8 More Disaster Recovery Duds
The lesson: Test your backup systems, get management buy-in, and seek input from non-technical people to find the gaps in your plans.
Planning for business continuity is planning for interruptions to business operations. There will be disasters, foreseen and unforeseen. The unforeseen and neglected problems are what I want to discuss.
In my previous blog, Disaster Recovery Duds, I presented 8 disaster recovery duds that generated a lot of interest. So I have 8 more stories of disaster recovery planning and execution that did not go as planned.
When Did We Last Try This?--An enterprise installed a backup power generator. It was sized properly for the data center power requirements. The generator was tested and worked as planned. Everyone was very comfortable with the backup power arrangement.
Then it happened. The power was cut off. The generator started and provided power for about one minute, then stopped. It would not restart. It took quite a while to discover that the fuel filter was clogged with rust. The generator had not been exercised periodically (once a month for an hour would be best). The fuel tank had rusted and caused the filter to block the fuel flow.
Always, always exercise your backup facilities to ensure that they are working properly. Don't wait for the disaster to learn how well the backup works.
The UPS Will Fit into the Closet--As network closets become a power source with PoE, then the UPS battery backup also moves to the network closet. An enterprise budgeted properly for the closet UPS, but the network closet did not have enough floor space to allow the installation of the UPS batteries. So one of the IT staffed decided to locate the batteries vertically along one wall. The facilities people found out and immediately stopped the UPS installation. The UPS, when installed vertically, exceeded the weight limitations for the floor.
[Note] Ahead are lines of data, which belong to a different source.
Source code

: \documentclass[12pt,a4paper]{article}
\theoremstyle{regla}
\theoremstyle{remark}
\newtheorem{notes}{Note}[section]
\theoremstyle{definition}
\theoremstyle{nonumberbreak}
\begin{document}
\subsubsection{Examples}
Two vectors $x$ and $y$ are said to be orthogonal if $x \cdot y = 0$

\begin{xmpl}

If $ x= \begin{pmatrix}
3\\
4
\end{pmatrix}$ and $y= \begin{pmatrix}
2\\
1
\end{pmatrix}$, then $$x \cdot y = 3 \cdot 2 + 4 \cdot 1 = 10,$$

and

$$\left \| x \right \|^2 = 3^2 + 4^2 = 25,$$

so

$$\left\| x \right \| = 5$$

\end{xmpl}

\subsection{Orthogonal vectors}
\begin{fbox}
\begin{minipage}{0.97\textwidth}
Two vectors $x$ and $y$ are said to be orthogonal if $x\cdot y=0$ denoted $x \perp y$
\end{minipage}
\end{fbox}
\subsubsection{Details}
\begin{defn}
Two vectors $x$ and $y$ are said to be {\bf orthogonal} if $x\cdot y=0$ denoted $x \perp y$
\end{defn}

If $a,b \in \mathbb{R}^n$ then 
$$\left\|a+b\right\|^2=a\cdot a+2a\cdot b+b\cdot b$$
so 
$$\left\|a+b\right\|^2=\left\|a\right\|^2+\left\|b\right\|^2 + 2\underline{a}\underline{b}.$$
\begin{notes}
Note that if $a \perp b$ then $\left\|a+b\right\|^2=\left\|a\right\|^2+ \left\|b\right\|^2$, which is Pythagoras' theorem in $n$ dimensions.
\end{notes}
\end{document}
Before the UPS could be installed, the floors below the closet had to be reinforced to hold the weight of the batteries. This worked; however the extra cost for the reinforcement caused the UPS budget to be far exceeded.
The Vent is Where?--A diesel generator was installed successfully as a backup power source. As the generator was being tested, someone walked into the closed shipping and receiving garage. That person discovered that the generator was vented into the garage, not outside. The exhaust design had to be changed, which increased the budget.
The Data Center was Safe--A new data center was constructed in an existing office building. The planners anticipated potential building closure due to scenarios such as bad weather, protesters, and planned for employees staying on site for days; they planned for backup power, but not a thought about the building. The data center was the hub for 30 remote data centers and 14 networks. The data center was above the building loading dock. A single critical pillar on the corner of the loading dock was just below the data center. If a truck damaged or collapsed this pillar, then the data center would be destroyed.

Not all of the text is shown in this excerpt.